1.11. Quantificateurs universels du second ordre

La logique du premier ordre peut être développée pour autoriser l'utilisation de symboles de structures variables comme abréviations d'expressions fixes définissant ces structures avec paramètres variables, mais ainsi ne peut les lier que sur des domaines restreints dépendant des expressions choisies (plus de commentaires en 1.D).
Appelons quantificateur du second ordre, un quantificateur liant un symbole de structure variable sur l'ensemble de toutes les structures de son type de symbole. Ceci peut être conçu soit comme l'ensemble de toutes les expressions définissables (par toutes les expressions avec n'importe quel nombre de paramètres), soit comme l'ensemble complet de toutes ces opérations (reliant les types interprétés donnés) qui existent... dans l'univers. Utiliser des quantificateurs du second ordre signifie travailler dans un cadre logique élargi, notamment une version de la logique de second ordre (décrite dans la partie 5), suivant les détails.

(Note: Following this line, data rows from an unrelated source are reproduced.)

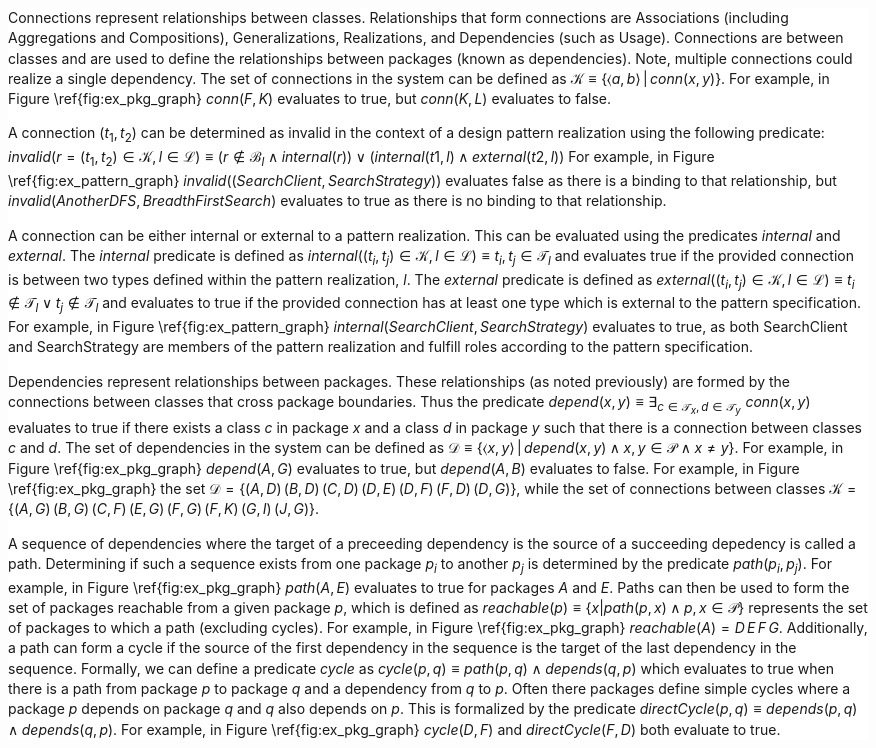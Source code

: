 Connections represent relationships between classes. Relationships that form 
connections are Associations (including Aggregations and Compositions), 
Generalizations, Realizations, and Dependencies (such as Usage). Connections are 
between classes and are used to define the relationships between packages (known 
as dependencies). Note, multiple connections could realize a single dependency. 
The set of connections in the system can be defined as $\mathcal{K} \equiv 
\{\langle a, b \rangle\,|\, conn(x, y)\}$. For example, in Figure 
\ref{fig:ex_pkg_graph} $conn(F, K)$ evaluates to true, but $conn(K, L)$ 
evaluates to false.

A connection $(t_1, t_2)$ can be determined as invalid in the context of a 
design pattern realization using the following predicate: $invalid(r = (t_1, 
t_2) \in \mathcal{K}, l \in \mathcal{L}) \equiv (r \notin \mathcal{B}_l \wedge 
internal(r)) \vee (internal(t1, l) \wedge external(t2, l))$ For example, in 
Figure \ref{fig:ex_pattern_graph} $invalid((SearchClient, SearchStrategy))$ 
evaluates false as there is a binding to that relationship, but 
$invalid(AnotherDFS, BreadthFirstSearch)$ evaluates to true as there is no 
binding to that relationship.

A connection can be either internal or external to a pattern realization. This 
can be evaluated using the predicates $internal$ and $external$. The $internal$ 
predicate is defined as $internal((t_i, t_j) \in \mathcal{K}, l \in \mathcal{L}) 
\equiv t_i, t_j \in \mathcal{T}_l$ and evaluates true if the provided connection 
is between two types defined within the pattern realization, $l$. The $external$ 
predicate is defined as $external((t_i, t_j) \in \mathcal{K}, l \in \mathcal{L}) 
\equiv t_i \notin \mathcal{T}_l \vee t_j \notin \mathcal{T}_l$ and evaluates to 
true if the provided connection has at least one type which is external to the 
pattern specification. For example, in Figure \ref{fig:ex_pattern_graph} 
$internal(SearchClient, SearchStrategy)$ evaluates to true, as both SearchClient 
and SearchStrategy are members of the pattern realization and fulfill roles 
according to the pattern specification.

Dependencies represent relationships between packages. These relationships (as 
noted previously) are formed by the connections between classes that cross 
package boundaries. Thus the predicate $depend(x, y) \equiv \exists_{c \in 
\mathcal{T}_x, d \in \mathcal{T}_y} \,\, conn(x, y)$ evaluates to true if there 
exists a class $c$ in package $x$ and a class $d$ in package $y$ such that there 
is a connection between classes $c$ and $d$. The set of dependencies in the 
system can be defined as $\mathcal{D} \equiv \{\langle x, y \rangle\,|\, 
depend(x, y) \wedge x, y \in \mathcal{P} \wedge x \neq y\}$. For example, in 
Figure \ref{fig:ex_pkg_graph} $depend(A,G)$ evaluates to true, but $depend(A,B)$ 
evaluates to false. For example, in Figure \ref{fig:ex_pkg_graph} the set 
$\mathcal{D} = \{(A,D)\, (B,D)\, (C,D)\, (D,E)\, (D,F)\, (F,D)\, (D,G)\}$, while 
the set of connections between classes $\mathcal{K} = \{(A,G)\, (B,G)\, (C,F)\, 
(E,G)\, (F,G)\, (F,K)\, (G,I)\, (J,G)\}$.

A sequence of dependencies where the target of a preceeding dependency is the 
source of a succeeding depedency is called a path. Determining if such a 
sequence exists from one package $p_i$ to another $p_j$ is determined by the 
predicate $path(p_i, p_j)$. For example, in Figure \ref{fig:ex_pkg_graph} 
$path(A, E)$ evaluates to true for packages $A$ and $E$. Paths can then be used 
to form the set of packages reachable from a given package $p$, which is defined 
as $reachable(p) \equiv \{ x | path(p, x) \wedge p, x \in \mathcal{P}\}$ 
represents the set of packages to which a path (excluding cycles). For example, 
in Figure \ref{fig:ex_pkg_graph} $reachable(A) = {D\,E\,F\,G}$. Additionally, a 
path can form a cycle if the source of the first dependency in the sequence is 
the target of the last dependency in the sequence. Formally, we can define a 
predicate $cycle$ as $cycle(p, q) \equiv path(p, q) \wedge depends(q, p)$ which 
evaluates to true when there is a path from package $p$ to package $q$ and a 
dependency from $q$ to $p$. Often there packages define simple cycles where a 
package $p$ depends on package $q$ and $q$ also depends on $p$. This is 
formalized by the predicate $directCycle(p, q) \equiv depends(p, q) \wedge 
depends(q, p)$. For example, in Figure \ref{fig:ex_pkg_graph} $cycle(D,F)$ and 
$directCycle(F,D)$ both evaluate to true.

Comme on fera pour les axiomes de l’égalité (ci-dessous) puis pour la théorie des ensembles (en 2.1 et 2.2), une théorie peut être d’abord exprimée en logique du second ordre pour des raisons intuitives, avant d’interpréter cela formellement comme un outil commode de niveau méta pour abréger une formalisation du premier ordre, comme suit.

Soit T une théorie du premier ordre, T' son extension par un symbole de structure s (sans axiome supplémentaire) et F un énoncé de T' (en logique du premier ordre) également noté F(s) lorsque vu comme une formule de T utilisant le symbole de structure variable s en logique du second ordre.

Introduction universelle de second ordre. Si T'F alors T implique l'énoncé du second ordre (∀s, F(s)).

Ceci est valable pour tout modèle et le domaine ensembliste complet de s, indépendamment de l'univers dans lequel les modèles et les structures s sont recherchés.

Élimination universelle de second ordre. Une fois accepté un énoncé de second ordre (∀s, F(s)) dans une théorie T, il se manifeste en logique du premier ordre sous la forme d'un schéma d'énoncés (axiomes ou théorèmes), c'est-à-dire une liste infinie d'énoncés de la forme (∀parameters, F(s)) pour chaque remplacement possible de s par une expression définissante avec des paramètres.

Appliquer l’élimination universelle de second ordre après l’introduction universelle de second ordre signifie déduire de T un schéma de théorèmes, chacun déductible en logique du premier ordre en remplaçant s par sa définition respective dans la preuve originale.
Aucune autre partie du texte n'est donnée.